_TASK DESCRIPTION_: Among the entries below, find the line with "tinyint (Transact-SQL) |", then quote it and each following line up to and including the line with "manager: craigg", and nothing else.

RECORDED INFORMATION Start Marker

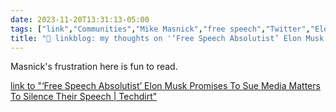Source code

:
 ```yaml
---
date: 2023-11-20T13:31:13-05:00
tags: ["link","Communities","Mike Masnick","free speech","Twitter","Elon Musk","Media Matters"]
title: "🔗 linkblog: my thoughts on '‘Free Speech Absolutist’ Elon Musk Promises To Sue Media Matters To Silence Their Speech | Techdirt'"
---
```

Masnick's frustration here is fun to read.

[link to "‘Free Speech Absolutist’ Elon Musk Promises To Sue Media Matters To Silence Their Speech | Techdirt"](https://www.techdirt.com/2023/11/20/free-speech-absolutist-elon-musk-promises-to-sue-media-matters-to-silence-their-speech/)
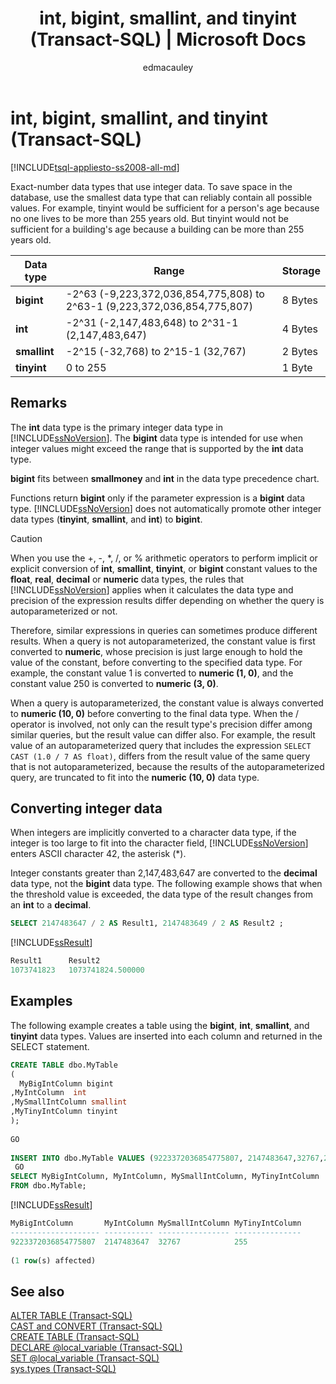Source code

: ﻿---
title: "int, bigint, smallint, and tinyint (Transact-SQL) | Microsoft Docs"
ms.custom: ""
ms.date: "9/8/2017"
ms.prod: sql
ms.prod_service: "database-engine, sql-database, sql-data-warehouse, pdw"
ms.reviewer: ""
ms.suite: "sql"
ms.technology: t-sql
ms.tgt_pltfrm: ""
ms.topic: "language-reference"
f1_keywords: 
  - "bigint_TSQL"
  - "smallint"
  - "bigint"
  - "smallint_TSQL"
  - "tinyint_TSQL"
  - "int_TSQL"
  - "int"
  - "tinyint"
dev_langs: 
  - "TSQL"
helpviewer_keywords: 
  - "exact numeric data [SQL Server]"
  - "numeric data"
  - "tinyint data type"
  - "int data type"
  - "smallint data type"
ms.assetid: 9bda5b0b-2380-4931-a1c8-f362fdefa99b
caps.latest.revision: 28
author: edmacauley
ms.author: edmaca
manager: craigg
monikerRange: ">= aps-pdw-2016 || = azuresqldb-current || = azure-sqldw-latest || >= sql-server-2016 || = sqlallproducts-allversions"
---
# int, bigint, smallint, and tinyint (Transact-SQL)
[!INCLUDE[tsql-appliesto-ss2008-all-md](../../includes/tsql-appliesto-ss2008-all-md.md)]

Exact-number data types that use integer data. To save space in the database, use the smallest data type that can reliably contain all possible values. For example, tinyint would be sufficient for a person's age because no one lives to be more than 255 years old. But tinyint would not be sufficient for a building's age because a building can be more than 255 years old.
  
|Data type|Range|Storage|  
|---|---|---|
|**bigint**|-2^63 (-9,223,372,036,854,775,808) to 2^63-1 (9,223,372,036,854,775,807)|8 Bytes|  
|**int**|-2^31 (-2,147,483,648) to 2^31-1 (2,147,483,647)|4 Bytes|  
|**smallint**|-2^15 (-32,768) to 2^15-1 (32,767)|2 Bytes|  
|**tinyint**|0 to 255|1 Byte|  
  
## Remarks  
The **int** data type is the primary integer data type in [!INCLUDE[ssNoVersion](../../includes/ssnoversion-md.md)]. The **bigint** data type is intended for use when integer values might exceed the range that is supported by the **int** data type.
  
**bigint** fits between **smallmoney** and **int** in the data type precedence chart.
  
Functions return **bigint** only if the parameter expression is a **bigint** data type. [!INCLUDE[ssNoVersion](../../includes/ssnoversion-md.md)] does not automatically promote other integer data types (**tinyint**, **smallint**, and **int**) to **bigint**.
  
> [!CAUTION]  
>  When you use the +, -, \*, /, or % arithmetic operators to perform implicit or explicit conversion of **int**, **smallint**, **tinyint**, or **bigint** constant values to the **float**, **real**, **decimal** or **numeric** data types, the rules that [!INCLUDE[ssNoVersion](../../includes/ssnoversion-md.md)] applies when it calculates the data type and precision of the expression results differ depending on whether the query is autoparameterized or not.  
>   
>  Therefore, similar expressions in queries can sometimes produce different results. When a query is not autoparameterized, the constant value is first converted to **numeric**, whose precision is just large enough to hold the value of the constant, before converting to the specified data type. For example, the constant value 1 is converted to **numeric (1, 0)**, and the constant value 250 is converted to **numeric (3, 0)**.  
>   
>  When a query is autoparameterized, the constant value is always converted to **numeric (10, 0)** before converting to the final data type. When the / operator is involved, not only can the result type's precision differ among similar queries, but the result value can differ also. For example, the result value of an autoparameterized query that includes the expression `SELECT CAST (1.0 / 7 AS float)`, differs from the result value of the same query that is not autoparameterized, because the results of the autoparameterized query, are truncated to fit into the **numeric (10, 0)** data type.  
  
## Converting integer data
When integers are implicitly converted to a character data type, if the integer is too large to fit into the character field, [!INCLUDE[ssNoVersion](../../includes/ssnoversion-md.md)] enters ASCII character 42, the asterisk (*).
  
Integer constants greater than 2,147,483,647 are converted to the **decimal** data type, not the **bigint** data type. The following example shows that when the threshold value is exceeded, the data type of the result changes from an **int** to a **decimal**.
  
```sql
SELECT 2147483647 / 2 AS Result1, 2147483649 / 2 AS Result2 ;  
```  
  
[!INCLUDE[ssResult](../../includes/ssresult-md.md)]
  
```sql
Result1      Result2  
1073741823   1073741824.500000  
```  
  
## Examples  
The following example creates a table using the **bigint**, **int**, **smallint**, and **tinyint** data types. Values are inserted into each column and returned in the SELECT statement.
  
```sql
CREATE TABLE dbo.MyTable  
(  
  MyBigIntColumn bigint  
,MyIntColumn  int
,MySmallIntColumn smallint
,MyTinyIntColumn tinyint
);  
  
GO  
  
INSERT INTO dbo.MyTable VALUES (9223372036854775807, 2147483647,32767,255);  
 GO  
SELECT MyBigIntColumn, MyIntColumn, MySmallIntColumn, MyTinyIntColumn  
FROM dbo.MyTable;  
```  
  
[!INCLUDE[ssResult](../../includes/ssresult-md.md)]
  
```sql
MyBigIntColumn       MyIntColumn MySmallIntColumn MyTinyIntColumn  
-------------------- ----------- ---------------- ---------------  
9223372036854775807  2147483647  32767            255  
  
(1 row(s) affected)  
```  
  
## See also
[ALTER TABLE &#40;Transact-SQL&#41;](../../t-sql/statements/alter-table-transact-sql.md)  
[CAST and CONVERT &#40;Transact-SQL&#41;](../../t-sql/functions/cast-and-convert-transact-sql.md)  
[CREATE TABLE &#40;Transact-SQL&#41;](../../t-sql/statements/create-table-transact-sql.md)  
[DECLARE @local_variable &#40;Transact-SQL&#41;](../../t-sql/language-elements/declare-local-variable-transact-sql.md)  
[SET @local_variable &#40;Transact-SQL&#41;](../../t-sql/language-elements/set-local-variable-transact-sql.md)  
[sys.types &#40;Transact-SQL&#41;](../../relational-databases/system-catalog-views/sys-types-transact-sql.md)
  
  
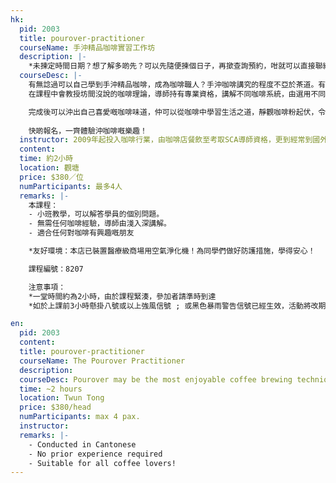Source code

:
 ```yaml
---
hk:
  pid: 2003
  title: pourover-practitioner
  courseName: 手沖精品咖啡實習工作坊
  description: |-
    *未揀定時間日期？想了解多啲先？可以先隨便揀個日子，再撳查詢預約，咁就可以直接聯絡導師了解多啲先再決定啦！
  courseDesc: |-
    有無諗過可以自己學到手沖精品咖啡，成為咖啡職人？手沖咖啡講究的程度不亞於茶道。有試過在咖啡店買了咖啡師一樣的咖啡豆，但回家郤沖不出相同的風味嗎？
    在課程中會教授坊間沒說的咖啡理論，導師持有專業資格，講解不同咖啡系統，由選用不同的器具、使用怎樣的咖啡豆、如何掌握沖煮技巧、等等的因素來影響一杯咖啡的風味，在這課程中，能一次過輕鬆解決所有疑惑。

    完成後可以沖出自己喜愛嘅咖啡味道，仲可以從咖啡中學習生活之道，靜觀咖啡粉起伏，令你有意想不到嘅成就感！課程為大家準備好多個國家，及不同烘焙程度的咖啡豆，全部自家烘焙讓學員可以盡情體驗手沖咖啡既樂趣！課程最後還會自己製作一款『咖啡掛耳包』，把喜歡的咖啡香味帶回家。
  
    快啲報名，一齊體驗沖咖啡嘅樂趣！
  instructor: 2009年起投入咖啡行業，由咖啡店餐飲至考取SCA導師資格，更到經常到國外做考察深入研究咖啡，喜歡把咖啡知識分享給家。曾為大小企業、學校、機構、各大媒體分享咖啡知識。十年以上經驗，萬勿錯過這不一樣的咖啡體驗！
  content:
  time: 約2小時
  location: 觀塘
  price: $380／位
  numParticipants: 最多4人
  remarks: |-
    本課程：
    - 小班教學，可以解答學員的個別問題。
    - 無需任何咖啡經驗，導師由淺入深講解。
    - 適合任何對咖啡有興趣嘅朋友

    *友好環境：本店已裝置醫療級商場用空氣淨化機！為同學們做好防護措施，學得安心！

    課程編號：8207

    注意事項：
    *一堂時間約為2小時，由於課程緊湊，參加者請準時到達
    *如於上課前3小時懸掛八號或以上強風信號 ; 或黑色暴雨警告信號已經生效，活動將改期

en:
  pid: 2003
  content: 
  title: pourover-practitioner
  courseName: The Pourover Practitioner
  description:
  courseDesc: Pourover may be the most enjoyable coffee brewing technique. This course teaches how to extract your coffee to discover its fullest potential. You will also be making your coffee drip bag to take home as your morning boost or a gift for your loved one.
  time: ~2 hours
  location: Twun Tong
  price: $380/head
  numParticipants: max 4 pax.
  instructor:
  remarks: |-
    - Conducted in Cantonese
    - No prior experience required
    - Suitable for all coffee lovers!
---
```

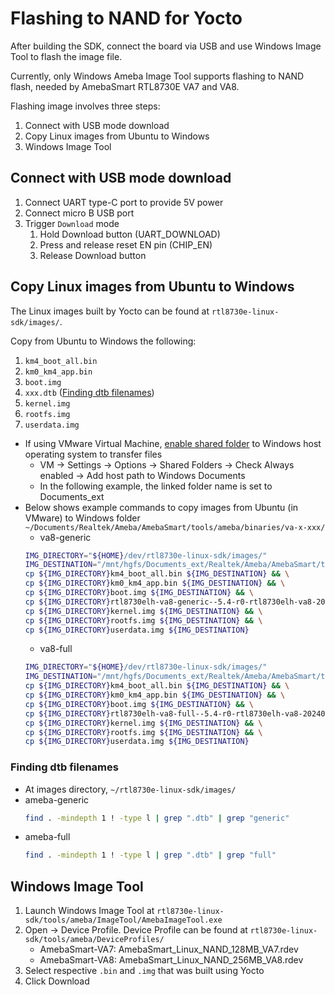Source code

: # Flashing to NAND for Yocto
After building the SDK, connect the board via USB and use Windows Image Tool to flash the image file.

Currently, only Windows Ameba Image Tool supports flashing to NAND flash, needed by AmebaSmart RTL8730E VA7 and VA8.

Flashing image involves three steps:
1. Connect with USB mode download
2. Copy Linux images from Ubuntu to Windows
3. Windows Image Tool

## Connect with USB mode download
1. Connect UART type-C port to provide 5V power
2. Connect micro B USB port
3. Trigger `Download` mode
	1. Hold Download button (UART_DOWNLOAD)
	2. Press and release reset EN pin (CHIP_EN)
	3. Release Download button

## Copy Linux images from Ubuntu to Windows
The Linux images built by Yocto can be found at `rtl8730e-linux-sdk/images/`.

Copy from Ubuntu to Windows the following:
1. `km4_boot_all.bin`
2. `km0_km4_app.bin`
3. `boot.img`
4. `xxx.dtb` ([Finding dtb filenames](<#finding-dtb-filenames>))
5. `kernel.img`
6. `rootfs.img`
7. `userdata.img`

- If using VMware Virtual Machine, [enable shared folder](https://docs.vmware.com/en/VMware-Workstation-Pro/17/com.vmware.ws.using.doc/GUID-D6D9A5FD-7F5F-4C95-AFAB-EDE9335F5562.html) to Windows host operating system to transfer files
    - VM -> Settings -> Options -> Shared Folders -> Check Always enabled -> Add host path to Windows Documents
    - In the following example, the linked folder name is set to Documents_ext
- Below shows example commands to copy images from Ubuntu (in VMware) to Windows folder `~/Documents/Realtek/Ameba/AmebaSmart/tools/ameba/binaries/va-x-xxx/`
    - va8-generic
	```bash
	IMG_DIRECTORY="${HOME}/dev/rtl8730e-linux-sdk/images/"
	IMG_DESTINATION="/mnt/hgfs/Documents_ext/Realtek/Ameba/AmebaSmart/tools/ameba/binaries/va-8-generic/"
	cp ${IMG_DIRECTORY}km4_boot_all.bin ${IMG_DESTINATION} && \
	cp ${IMG_DIRECTORY}km0_km4_app.bin ${IMG_DESTINATION} && \
	cp ${IMG_DIRECTORY}boot.img ${IMG_DESTINATION} && \
	cp ${IMG_DIRECTORY}rtl8730elh-va8-generic--5.4-r0-rtl8730elh-va8-20240629165442.dtb ${IMG_DESTINATION} && \
	cp ${IMG_DIRECTORY}kernel.img ${IMG_DESTINATION} && \
	cp ${IMG_DIRECTORY}rootfs.img ${IMG_DESTINATION} && \
	cp ${IMG_DIRECTORY}userdata.img ${IMG_DESTINATION}
	```
    - va8-full
	```bash
	IMG_DIRECTORY="${HOME}/dev/rtl8730e-linux-sdk/images/"
	IMG_DESTINATION="/mnt/hgfs/Documents_ext/Realtek/Ameba/AmebaSmart/tools/ameba/binaries/va-8-full"
	cp ${IMG_DIRECTORY}km4_boot_all.bin ${IMG_DESTINATION} && \
	cp ${IMG_DIRECTORY}km0_km4_app.bin ${IMG_DESTINATION} && \
	cp ${IMG_DIRECTORY}boot.img ${IMG_DESTINATION} && \
	cp ${IMG_DIRECTORY}rtl8730elh-va8-full--5.4-r0-rtl8730elh-va8-20240629171420.dtb ${IMG_DESTINATION} && \
	cp ${IMG_DIRECTORY}kernel.img ${IMG_DESTINATION} && \
	cp ${IMG_DIRECTORY}rootfs.img ${IMG_DESTINATION} && \
	cp ${IMG_DIRECTORY}userdata.img ${IMG_DESTINATION}
	```

### Finding dtb filenames
- At images directory, `~/rtl8730e-linux-sdk/images/`
- ameba-generic
	```bash
	find . -mindepth 1 ! -type l | grep ".dtb" | grep "generic"
	```
- ameba-full
	```bash
	find . -mindepth 1 ! -type l | grep ".dtb" | grep "full"
	```

## Windows Image Tool
1. Launch Windows Image Tool at `rtl8730e-linux-sdk/tools/ameba/ImageTool/AmebaImageTool.exe`
2. Open -> Device Profile. Device Profile can be found at `rtl8730e-linux-sdk/tools/ameba/DeviceProfiles/`
	- AmebaSmart-VA7: AmebaSmart_Linux_NAND_128MB_VA7.rdev
	- AmebaSmart-VA8: AmebaSmart_Linux_NAND_256MB_VA8.rdev
3.  Select respective `.bin` and `.img` that was built using Yocto
4.  Click Download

RECORDED INFORMATION End Marker

_OUTPUT OF THE TASK_:
title: "int, bigint, smallint, and tinyint (Transact-SQL) | Microsoft Docs"
ms.custom: ""
ms.date: "9/8/2017"
ms.prod: sql
ms.prod_service: "database-engine, sql-database, sql-data-warehouse, pdw"
ms.reviewer: ""
ms.suite: "sql"
ms.technology: t-sql
ms.tgt_pltfrm: ""
ms.topic: "language-reference"
f1_keywords: 
  - "bigint_TSQL"
  - "smallint"
  - "bigint"
  - "smallint_TSQL"
  - "tinyint_TSQL"
  - "int_TSQL"
  - "int"
  - "tinyint"
dev_langs: 
  - "TSQL"
helpviewer_keywords: 
  - "exact numeric data [SQL Server]"
  - "numeric data"
  - "tinyint data type"
  - "int data type"
  - "smallint data type"
ms.assetid: 9bda5b0b-2380-4931-a1c8-f362fdefa99b
caps.latest.revision: 28
author: edmacauley
ms.author: edmaca
manager: craigg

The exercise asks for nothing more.